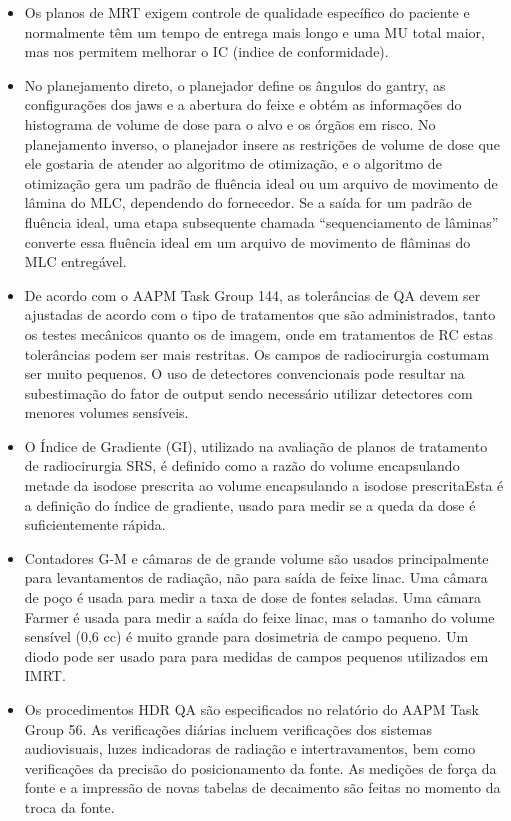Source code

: \documentclass[11pt,a4paper]{article}
\newcounter{exemplo}
\begin{document}
\begin{exemplo}
\begin{itemize}
        \item Os planos de MRT exigem controle de qualidade específico do paciente e normalmente têm um tempo de entrega mais longo e uma MU total maior, mas nos permitem melhorar o IC (indice de conformidade).
        
        \item No planejamento direto, o planejador define os ângulos do gantry, as configurações dos jaws e a abertura do feixe e obtém as informações do histograma de volume de dose para o alvo e os órgãos em risco. No planejamento inverso, o planejador insere as restrições de volume de dose que ele gostaria de atender ao algoritmo de otimização, e o algoritmo de otimização gera um padrão de fluência ideal ou um arquivo de movimento de lâmina do MLC, dependendo do fornecedor. Se a saída for um padrão de fluência ideal, uma etapa subsequente chamada “sequenciamento de lâminas” converte essa fluência ideal em um arquivo de movimento de flâminas do MLC entregável.
        
        \item De acordo com o AAPM Task Group 144, as tolerâncias de QA devem ser ajustadas de acordo com o tipo de tratamentos que são administrados, tanto os testes mecânicos quanto os de imagem, onde em tratamentos de RC estas tolerâncias podem ser mais restritas. Os campos de radiocirurgia costumam ser muito pequenos. O uso de detectores convencionais pode resultar na subestimação do fator de output sendo necessário utilizar detectores com menores volumes sensíveis.
        
        \item O Índice de Gradiente (GI), utilizado na avaliação de planos de tratamento de radiocirurgia SRS, é definido como a razão  do volume encapsulando metade da isodose prescrita ao volume encapsulando a isodose prescritaEsta é a definição do índice de gradiente, usado para medir se a queda da dose é suficientemente rápida.
        
        \item  Contadores G-M e câmaras de  de grande volume são usados principalmente para levantamentos de radiação, não para saída de feixe linac. Uma câmara de poço é usada para medir a taxa de dose de fontes seladas. Uma câmara Farmer é usada para medir a saída do feixe linac, mas o tamanho do volume sensível (0,6 cc) é muito grande para dosimetria de campo pequeno. Um diodo pode ser usado para para medidas de campos pequenos utilizados em IMRT.
        
        \item Os procedimentos HDR QA são especificados no relatório do AAPM Task Group 56. As verificações diárias incluem verificações dos sistemas audiovisuais, luzes indicadoras de radiação e intertravamentos, bem como verificações da precisão do posicionamento da fonte. As medições de força da fonte e a impressão de novas tabelas de decaimento são feitas no momento da troca da fonte.
            

\end{itemize}
\end{exemplo}
\end{document}
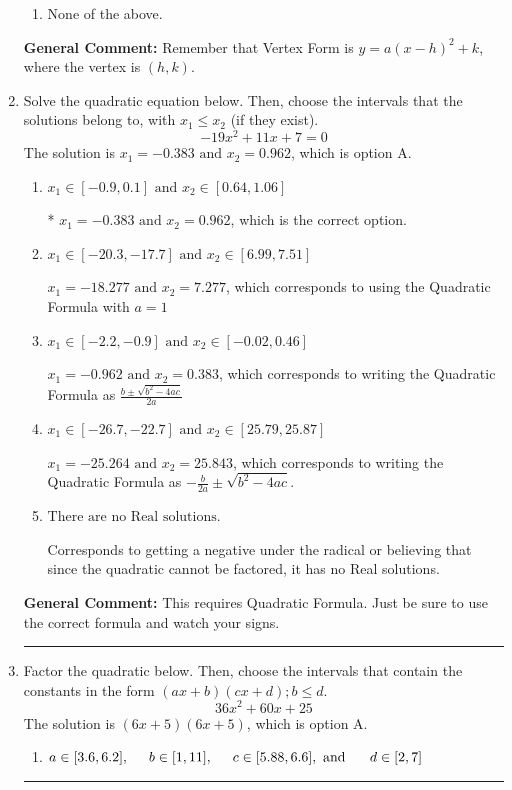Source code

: \documentclass{extbook}[14pt]
\newcommand{\litem}[1]{\item #1

\rule{\textwidth}{0.4pt}}
\begin{document}
\begin{enumerate}
{\begin{enumerate}[label=\Alph*.]
\begin{multicols}{2}
\end{multicols}\item None of the above.\end{enumerate}
\textbf{General Comment:} Remember that Vertex Form is $y = a(x-h)^2+k$, where the vertex is $(h, k)$.
}
\litem{
Solve the quadratic equation below. Then, choose the intervals that the solutions belong to, with $x_1 \leq x_2$ (if they exist).
\[ -19x^{2} +11 x + 7 = 0 \]The solution is \( x_1 = -0.383 \text{ and } x_2 = 0.962 \), which is option A.\begin{enumerate}[label=\Alph*.]
\item \( x_1 \in [-0.9, 0.1] \text{ and } x_2 \in [0.64, 1.06] \)

* $x_1 = -0.383 \text{ and } x_2 = 0.962$, which is the correct option.
\item \( x_1 \in [-20.3, -17.7] \text{ and } x_2 \in [6.99, 7.51] \)

 $x_1 = -18.277 \text{ and } x_2 = 7.277$, which corresponds to using the Quadratic Formula with $a=1$
\item \( x_1 \in [-2.2, -0.9] \text{ and } x_2 \in [-0.02, 0.46] \)

 $x_1 = -0.962 \text{ and } x_2 = 0.383$, which corresponds to writing the Quadratic Formula as $\frac{b \pm \sqrt{b^2 - 4ac}}{2a}$
\item \( x_1 \in [-26.7, -22.7] \text{ and } x_2 \in [25.79, 25.87] \)

 $x_1 = -25.264 \text{ and } x_2 = 25.843$, which corresponds to writing the Quadratic Formula as $-\frac{b}{2a} \pm \sqrt{b^2 - 4ac}$.
\item \( \text{There are no Real solutions.} \)

Corresponds to getting a negative under the radical or believing that since the quadratic cannot be factored, it has no Real solutions.
\end{enumerate}

\textbf{General Comment:} This requires Quadratic Formula. Just be sure to use the correct formula and watch your signs.
}
\litem{
Factor the quadratic below. Then, choose the intervals that contain the constants in the form $(ax+b)(cx+d); b \leq d.$
\[ 36x^{2} +60 x + 25 \]The solution is \( (6x + 5)(6x + 5) \), which is option A.\begin{enumerate}[label=\Alph*.]
\item \( a \in [3.6, 6.2], \hspace*{5mm} b \in [1, 11], \hspace*{5mm} c \in [5.88, 6.6], \text{ and } \hspace*{5mm} d \in [2, 7] \)


\end{enumerate}}
\end{enumerate}
\end{document}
---+---
Copy exactly the lines of the entries above from the one containing "é suficientemente rápida." through the one containing "Solve the quadratic". Both end lines count; pictures do not.

        \item O Índice de Gradiente (GI), utilizado na avaliação de planos de tratamento de radiocirurgia SRS, é definido como a razão  do volume encapsulando metade da isodose prescrita ao volume encapsulando a isodose prescritaEsta é a definição do índice de gradiente, usado para medir se a queda da dose é suficientemente rápida.
        
        \item  Contadores G-M e câmaras de  de grande volume são usados principalmente para levantamentos de radiação, não para saída de feixe linac. Uma câmara de poço é usada para medir a taxa de dose de fontes seladas. Uma câmara Farmer é usada para medir a saída do feixe linac, mas o tamanho do volume sensível (0,6 cc) é muito grande para dosimetria de campo pequeno. Um diodo pode ser usado para para medidas de campos pequenos utilizados em IMRT.
        
        \item Os procedimentos HDR QA são especificados no relatório do AAPM Task Group 56. As verificações diárias incluem verificações dos sistemas audiovisuais, luzes indicadoras de radiação e intertravamentos, bem como verificações da precisão do posicionamento da fonte. As medições de força da fonte e a impressão de novas tabelas de decaimento são feitas no momento da troca da fonte.
            

\end{itemize}
\end{exemplo}
\end{document}
Source code

: \documentclass{extbook}[14pt]
\newcommand{\litem}[1]{\item #1

\rule{\textwidth}{0.4pt}}
\begin{document}
\begin{enumerate}
{\begin{enumerate}[label=\Alph*.]
\begin{multicols}{2}
\end{multicols}\item None of the above.\end{enumerate}
\textbf{General Comment:} Remember that Vertex Form is $y = a(x-h)^2+k$, where the vertex is $(h, k)$.
}
\litem{
Solve the quadratic equation below. Then, choose the intervals that the solutions belong to, with $x_1 \leq x_2$ (if they exist).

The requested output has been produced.